– [Voiceover] Now we’re

ready to start hooking up our components into circuits,

and one of the two things that are going to be very useful

to us are Kirchhoff’s laws. In this video we’re gonna talk about Kirchhoff’s voltage law. If we look at this circuit here, this is a voltage source, let’s

just say this is 10 volts. We’ll put a resistor connected to it and let’s say the resistor is 200 ohms. Just for something to talk about. One of the things I can do

here is I can label this with voltages on the different nodes. Here’s one node down here. I’m going to arbitrarily

call this zero volts. Then if I go through this voltage source, this node up here is

going to be at 10 volts. 10 volts. So here’s a little bit of jargon. We call this voltage here. The voltage goes up as we go

through the voltage source, and that’s called a voltage rise. Over on this side, if we are standing at this point in the circuit right here and we went from this

node down to this node, like that, the voltage

would go from 10 volts down to zero volts in this circuit, and that’s called a voltage drop. That’s just a little

bit of slang, or jargon that we use to talk

about changes in voltage. Now I can make an observation about this. If I look at this voltage

rise here, it’s 10 volts, and if I look at that voltage

drop, the drop is 10 volts. I can say the drop is 10 volts, or I could say the rise on

this side is minus 10 volts. A rise of minus 10. These two expressions mean

exactly the same thing. It meant that the voltage

went from 10 volts to zero volts, sort of going

through this 200 ohm resistor. So I ran a little expression for this, which is, v-rise minus v-drop equals what? Equals zero. I went up 10 volts, back down 10 volts, I end up back at zero volts,

and that’s this right here. This is a form of Kirchhoff’s voltage law. It says the voltage rises minus the voltage drops is equal to zero. So if we just plug our

actual numbers in here what we get is 10 minus 10 equals zero. I’m gonna draw this circuit again. Let’s draw another

version of this circuit. This time we’ll have two

resistors instead of one. We’ll make it… We’ll make it two 100 ohm resistors. Let’s go through and label these. This is again 10 volts. So this node is at zero volts. This node is at 10 volts. What’s this node? This node here is… These are equal resistors, so this is gonna be at five volts. That’s this node voltage

here with respect to here. So that is five volts. This is five volts. And this is 10 volts. So let’s just do our visit again.

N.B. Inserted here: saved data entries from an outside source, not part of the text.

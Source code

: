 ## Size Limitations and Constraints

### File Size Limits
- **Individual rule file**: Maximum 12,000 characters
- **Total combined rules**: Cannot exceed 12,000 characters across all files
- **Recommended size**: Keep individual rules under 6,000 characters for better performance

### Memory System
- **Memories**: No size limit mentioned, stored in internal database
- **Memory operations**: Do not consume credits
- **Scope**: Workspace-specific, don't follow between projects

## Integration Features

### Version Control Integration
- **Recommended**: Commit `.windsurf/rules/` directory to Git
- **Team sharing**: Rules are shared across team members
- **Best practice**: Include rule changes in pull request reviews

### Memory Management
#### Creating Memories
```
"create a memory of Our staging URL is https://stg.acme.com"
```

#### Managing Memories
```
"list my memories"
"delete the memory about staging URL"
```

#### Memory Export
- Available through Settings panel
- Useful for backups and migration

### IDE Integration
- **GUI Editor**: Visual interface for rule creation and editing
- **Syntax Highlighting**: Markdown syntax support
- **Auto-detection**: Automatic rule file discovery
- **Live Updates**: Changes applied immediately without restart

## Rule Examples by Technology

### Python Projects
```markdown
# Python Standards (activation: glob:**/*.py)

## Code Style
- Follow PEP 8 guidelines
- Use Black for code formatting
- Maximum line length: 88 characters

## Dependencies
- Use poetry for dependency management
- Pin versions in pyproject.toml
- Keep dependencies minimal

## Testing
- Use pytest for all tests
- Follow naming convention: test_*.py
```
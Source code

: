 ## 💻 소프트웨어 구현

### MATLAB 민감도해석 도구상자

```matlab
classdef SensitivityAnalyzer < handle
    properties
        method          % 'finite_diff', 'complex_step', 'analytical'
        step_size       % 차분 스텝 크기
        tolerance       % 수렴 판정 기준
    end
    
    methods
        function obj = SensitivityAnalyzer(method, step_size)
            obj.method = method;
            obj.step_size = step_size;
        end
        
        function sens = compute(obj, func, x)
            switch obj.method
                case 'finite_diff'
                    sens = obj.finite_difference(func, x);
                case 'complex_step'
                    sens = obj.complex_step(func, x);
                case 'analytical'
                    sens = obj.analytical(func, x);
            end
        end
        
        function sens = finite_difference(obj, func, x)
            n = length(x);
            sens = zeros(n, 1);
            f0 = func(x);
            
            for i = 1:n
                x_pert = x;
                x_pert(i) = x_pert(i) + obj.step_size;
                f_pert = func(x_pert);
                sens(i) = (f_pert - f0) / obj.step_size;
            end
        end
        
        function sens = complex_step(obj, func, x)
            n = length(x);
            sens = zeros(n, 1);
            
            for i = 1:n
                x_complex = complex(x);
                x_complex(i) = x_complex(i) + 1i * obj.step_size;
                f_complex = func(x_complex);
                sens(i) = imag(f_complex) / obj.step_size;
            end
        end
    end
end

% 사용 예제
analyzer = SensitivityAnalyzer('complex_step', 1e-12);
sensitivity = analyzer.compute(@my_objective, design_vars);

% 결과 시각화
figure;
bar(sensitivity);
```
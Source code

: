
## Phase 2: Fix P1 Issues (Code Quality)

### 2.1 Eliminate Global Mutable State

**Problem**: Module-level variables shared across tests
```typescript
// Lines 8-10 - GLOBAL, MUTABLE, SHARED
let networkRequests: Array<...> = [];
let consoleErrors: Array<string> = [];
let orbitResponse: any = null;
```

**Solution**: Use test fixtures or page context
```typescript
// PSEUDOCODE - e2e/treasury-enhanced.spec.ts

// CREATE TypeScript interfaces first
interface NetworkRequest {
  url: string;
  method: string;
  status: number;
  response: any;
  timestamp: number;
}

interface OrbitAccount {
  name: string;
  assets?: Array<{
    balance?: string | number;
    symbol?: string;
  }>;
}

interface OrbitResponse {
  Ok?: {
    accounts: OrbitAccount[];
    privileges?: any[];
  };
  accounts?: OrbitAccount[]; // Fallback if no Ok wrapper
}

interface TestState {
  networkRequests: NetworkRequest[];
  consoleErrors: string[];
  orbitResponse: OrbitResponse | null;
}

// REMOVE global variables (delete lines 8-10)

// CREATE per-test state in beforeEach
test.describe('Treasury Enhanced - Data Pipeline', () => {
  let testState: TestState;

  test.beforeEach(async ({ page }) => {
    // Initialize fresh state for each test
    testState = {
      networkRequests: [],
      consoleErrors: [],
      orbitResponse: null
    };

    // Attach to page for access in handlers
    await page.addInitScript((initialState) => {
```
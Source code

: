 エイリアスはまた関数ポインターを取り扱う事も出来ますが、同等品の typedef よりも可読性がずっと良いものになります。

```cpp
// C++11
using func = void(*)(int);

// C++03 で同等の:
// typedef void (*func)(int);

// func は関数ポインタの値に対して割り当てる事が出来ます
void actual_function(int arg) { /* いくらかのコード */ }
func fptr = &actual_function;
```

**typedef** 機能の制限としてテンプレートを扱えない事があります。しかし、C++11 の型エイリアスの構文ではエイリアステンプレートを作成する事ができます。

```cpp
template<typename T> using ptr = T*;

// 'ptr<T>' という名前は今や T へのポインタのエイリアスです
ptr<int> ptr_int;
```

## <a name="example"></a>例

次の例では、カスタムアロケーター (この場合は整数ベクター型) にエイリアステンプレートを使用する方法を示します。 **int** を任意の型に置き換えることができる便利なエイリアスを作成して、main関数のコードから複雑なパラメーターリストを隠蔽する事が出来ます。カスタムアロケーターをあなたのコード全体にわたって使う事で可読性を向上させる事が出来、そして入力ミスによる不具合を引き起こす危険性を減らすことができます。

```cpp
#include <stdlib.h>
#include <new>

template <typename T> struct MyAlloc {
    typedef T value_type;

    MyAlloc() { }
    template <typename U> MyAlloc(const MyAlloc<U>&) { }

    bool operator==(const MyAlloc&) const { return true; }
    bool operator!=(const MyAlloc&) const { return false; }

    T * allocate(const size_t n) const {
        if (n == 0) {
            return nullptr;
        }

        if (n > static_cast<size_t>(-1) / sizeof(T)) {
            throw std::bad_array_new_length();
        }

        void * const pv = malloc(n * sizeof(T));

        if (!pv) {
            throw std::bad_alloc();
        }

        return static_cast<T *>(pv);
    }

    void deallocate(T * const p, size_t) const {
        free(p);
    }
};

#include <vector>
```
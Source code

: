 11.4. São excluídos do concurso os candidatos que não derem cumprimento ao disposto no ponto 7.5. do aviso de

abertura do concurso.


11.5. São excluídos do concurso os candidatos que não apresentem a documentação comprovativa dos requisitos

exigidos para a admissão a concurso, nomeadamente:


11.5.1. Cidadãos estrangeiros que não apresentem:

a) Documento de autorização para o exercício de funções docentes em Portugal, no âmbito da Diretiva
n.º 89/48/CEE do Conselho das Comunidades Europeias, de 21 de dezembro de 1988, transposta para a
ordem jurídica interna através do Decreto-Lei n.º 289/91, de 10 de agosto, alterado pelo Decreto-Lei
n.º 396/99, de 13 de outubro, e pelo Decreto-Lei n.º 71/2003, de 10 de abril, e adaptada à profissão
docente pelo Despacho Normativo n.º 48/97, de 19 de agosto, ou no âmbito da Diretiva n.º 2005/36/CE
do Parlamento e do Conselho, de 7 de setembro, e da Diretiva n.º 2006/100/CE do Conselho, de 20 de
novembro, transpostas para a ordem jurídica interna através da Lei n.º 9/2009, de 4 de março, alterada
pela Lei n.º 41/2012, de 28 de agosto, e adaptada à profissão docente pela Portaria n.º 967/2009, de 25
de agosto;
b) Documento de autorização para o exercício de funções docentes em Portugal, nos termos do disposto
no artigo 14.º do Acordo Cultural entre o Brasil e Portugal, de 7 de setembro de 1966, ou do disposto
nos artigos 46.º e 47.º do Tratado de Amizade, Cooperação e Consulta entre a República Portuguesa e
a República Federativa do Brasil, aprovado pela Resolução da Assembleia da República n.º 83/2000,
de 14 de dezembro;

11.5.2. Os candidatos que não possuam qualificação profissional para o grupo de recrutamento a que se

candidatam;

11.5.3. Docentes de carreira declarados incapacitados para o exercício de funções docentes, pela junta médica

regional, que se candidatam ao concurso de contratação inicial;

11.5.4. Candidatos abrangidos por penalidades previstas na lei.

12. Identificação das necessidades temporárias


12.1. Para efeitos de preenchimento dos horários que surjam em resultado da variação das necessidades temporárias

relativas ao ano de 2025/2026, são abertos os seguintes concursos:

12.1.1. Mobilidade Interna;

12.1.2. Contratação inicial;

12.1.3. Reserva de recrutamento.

Let’s start here and

count the rises and drops. We go up 10 volts, then we

have a voltage drop of five, then we have another voltage drop of five, and then we get back to zero. We can write the sum of the rises and the falls just like we did before. We can say 10 volts minus

five minus five equals zero. Alright. So I can generalize this. We can say this is general

we can do the summation, that’s the summation symbol, of the v-rise minus the sum

of the v-fall equals zero. This is a form of Kirchhoff’s voltage law. The sum of the voltage rises minus the sum of the voltage falls is

always equal to zero. There’s a more compact way to write this that I like better, and that

is, we start at this corner… We start at any corner of the circuit. Let’s say we start here. We’re gonna go up 10

volts, down five volts, and down five volts. So what we’re adding is the voltage rises. We’re adding all the voltage rises. Rise plus 10. That’s a rise of minus five

and a rise of minus five. So I can write this with

just one summation symbol. The voltages around the

loop, where i takes us all the way around the loop, equals zero. So this means I start

any place on the circuit, go around in some direction,

this way or this way, up, down, down, and I end up back at the same voltage I started at. So let’s put a box around that too. This is Kvl, Kirchhoff’s voltage law. Now I started over here in this corner, but I could start anywhere. If I started at the top and went around clockwise, if I started here say, I would go minus five,

minus five, plus 10, and I’d get the same answer. I’d still get back to zero. If I start here and I

go around the other way, the same thing happens. Plus five rise, plus five rise, and this is a 10 volt drop, so it works whichever way

you go around the loop, and it works for whatever

node you start at. That’s the essence of

Kirchhoff’s voltage law. We’re gonna pair this

with the current law, Kirchhoff’s current

law, and with those two, that’s our tools for

doing circuit analysis.

what happens when charges move flat I mean why does potential drop occurs only at resistors? I mean when an electron travels from negative end towards the positive end it continuously loses potential so why we don't consider potential at flat areas where no resistors are present ?

Why the voltage drops?

useless video bring back our sal

no offense dude. but you suck at explaining and giving good examples.

bharat mata ki jai

why we taken conventional current +ev to _ev??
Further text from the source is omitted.